_THE PROBLEM_
The expected output is each line below containing "caption", copied in full.

_PROVIDED DATA_
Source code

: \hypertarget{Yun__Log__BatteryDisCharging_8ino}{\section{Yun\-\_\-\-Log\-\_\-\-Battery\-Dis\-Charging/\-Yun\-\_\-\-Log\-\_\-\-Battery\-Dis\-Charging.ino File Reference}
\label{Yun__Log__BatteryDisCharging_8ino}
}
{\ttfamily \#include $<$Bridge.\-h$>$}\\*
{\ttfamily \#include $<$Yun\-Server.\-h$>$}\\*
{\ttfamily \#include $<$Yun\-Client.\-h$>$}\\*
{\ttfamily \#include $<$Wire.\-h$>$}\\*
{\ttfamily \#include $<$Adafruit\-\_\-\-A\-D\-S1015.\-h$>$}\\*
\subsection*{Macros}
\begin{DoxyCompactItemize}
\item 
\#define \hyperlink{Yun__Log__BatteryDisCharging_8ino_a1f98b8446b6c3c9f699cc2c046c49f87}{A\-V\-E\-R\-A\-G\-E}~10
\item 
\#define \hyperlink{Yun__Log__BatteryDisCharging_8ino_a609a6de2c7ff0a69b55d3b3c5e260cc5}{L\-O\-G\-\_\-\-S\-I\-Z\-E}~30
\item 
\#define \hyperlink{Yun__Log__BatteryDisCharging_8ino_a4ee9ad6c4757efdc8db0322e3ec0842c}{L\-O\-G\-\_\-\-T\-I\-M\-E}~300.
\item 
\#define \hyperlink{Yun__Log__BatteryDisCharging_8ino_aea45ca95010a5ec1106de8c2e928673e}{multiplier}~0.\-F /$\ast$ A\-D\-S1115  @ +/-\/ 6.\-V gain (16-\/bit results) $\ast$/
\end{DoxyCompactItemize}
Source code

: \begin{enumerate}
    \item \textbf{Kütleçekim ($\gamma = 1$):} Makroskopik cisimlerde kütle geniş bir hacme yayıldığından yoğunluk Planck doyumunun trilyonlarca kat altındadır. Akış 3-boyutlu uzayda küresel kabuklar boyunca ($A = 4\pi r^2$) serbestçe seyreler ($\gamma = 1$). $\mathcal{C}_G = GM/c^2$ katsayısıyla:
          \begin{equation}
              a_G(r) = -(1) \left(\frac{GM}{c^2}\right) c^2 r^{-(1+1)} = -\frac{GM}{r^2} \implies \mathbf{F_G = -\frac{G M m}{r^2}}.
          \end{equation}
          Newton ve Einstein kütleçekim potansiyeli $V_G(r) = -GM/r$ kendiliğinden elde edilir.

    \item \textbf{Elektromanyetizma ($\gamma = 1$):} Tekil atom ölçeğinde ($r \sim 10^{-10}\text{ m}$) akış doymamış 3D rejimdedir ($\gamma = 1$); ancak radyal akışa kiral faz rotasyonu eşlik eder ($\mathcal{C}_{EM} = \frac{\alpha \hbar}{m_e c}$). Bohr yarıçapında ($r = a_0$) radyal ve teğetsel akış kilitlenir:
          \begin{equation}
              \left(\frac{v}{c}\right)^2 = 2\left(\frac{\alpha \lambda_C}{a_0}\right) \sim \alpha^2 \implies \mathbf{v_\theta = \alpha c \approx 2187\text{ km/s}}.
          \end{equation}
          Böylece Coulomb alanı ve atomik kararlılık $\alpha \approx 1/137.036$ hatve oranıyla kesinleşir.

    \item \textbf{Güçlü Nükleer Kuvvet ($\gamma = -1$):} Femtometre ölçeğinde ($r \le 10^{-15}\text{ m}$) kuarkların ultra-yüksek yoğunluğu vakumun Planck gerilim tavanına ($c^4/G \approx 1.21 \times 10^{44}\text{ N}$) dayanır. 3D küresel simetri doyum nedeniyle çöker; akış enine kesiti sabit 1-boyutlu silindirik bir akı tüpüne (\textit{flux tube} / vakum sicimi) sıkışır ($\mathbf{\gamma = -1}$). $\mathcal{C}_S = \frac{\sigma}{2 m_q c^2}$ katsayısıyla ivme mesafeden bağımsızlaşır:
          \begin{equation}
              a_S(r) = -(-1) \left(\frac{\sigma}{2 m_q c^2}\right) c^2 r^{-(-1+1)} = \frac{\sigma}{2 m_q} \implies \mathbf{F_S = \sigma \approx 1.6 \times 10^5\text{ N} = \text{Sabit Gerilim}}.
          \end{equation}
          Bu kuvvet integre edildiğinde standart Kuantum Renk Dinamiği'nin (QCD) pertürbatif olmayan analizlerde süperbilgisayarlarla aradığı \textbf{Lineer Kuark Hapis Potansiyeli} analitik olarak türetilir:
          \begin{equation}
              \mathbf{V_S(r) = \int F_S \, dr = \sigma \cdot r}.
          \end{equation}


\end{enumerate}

* * *

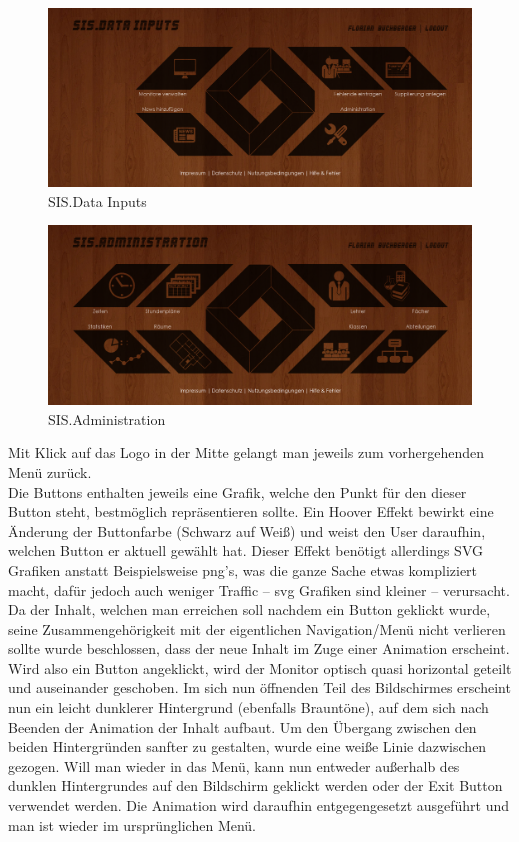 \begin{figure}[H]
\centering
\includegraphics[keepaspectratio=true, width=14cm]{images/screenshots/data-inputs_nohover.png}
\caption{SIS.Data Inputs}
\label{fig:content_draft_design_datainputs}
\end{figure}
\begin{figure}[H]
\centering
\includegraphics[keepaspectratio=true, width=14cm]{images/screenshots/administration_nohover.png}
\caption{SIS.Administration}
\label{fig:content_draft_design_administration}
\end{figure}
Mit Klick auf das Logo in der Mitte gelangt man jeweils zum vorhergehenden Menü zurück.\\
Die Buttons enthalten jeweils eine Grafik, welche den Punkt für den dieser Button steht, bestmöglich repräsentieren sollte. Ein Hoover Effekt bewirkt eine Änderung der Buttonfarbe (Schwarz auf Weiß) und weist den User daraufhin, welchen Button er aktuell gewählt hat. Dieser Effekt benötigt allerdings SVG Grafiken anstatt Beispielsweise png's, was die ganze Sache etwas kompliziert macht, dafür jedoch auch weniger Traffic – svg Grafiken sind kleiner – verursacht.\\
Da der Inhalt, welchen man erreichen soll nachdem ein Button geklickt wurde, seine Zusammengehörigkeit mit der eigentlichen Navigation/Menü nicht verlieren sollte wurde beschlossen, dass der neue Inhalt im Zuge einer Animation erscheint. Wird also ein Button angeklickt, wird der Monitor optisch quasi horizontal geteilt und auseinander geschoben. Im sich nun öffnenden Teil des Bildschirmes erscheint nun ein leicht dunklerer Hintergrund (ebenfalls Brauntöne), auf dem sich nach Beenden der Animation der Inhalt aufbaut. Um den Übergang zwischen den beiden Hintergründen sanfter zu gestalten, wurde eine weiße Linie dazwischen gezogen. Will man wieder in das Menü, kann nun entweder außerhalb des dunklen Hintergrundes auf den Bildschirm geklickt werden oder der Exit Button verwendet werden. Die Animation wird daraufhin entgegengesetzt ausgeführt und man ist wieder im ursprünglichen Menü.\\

_RESULT OF THIS TASK_
\caption{SIS.Data Inputs}
\caption{SIS.Administration}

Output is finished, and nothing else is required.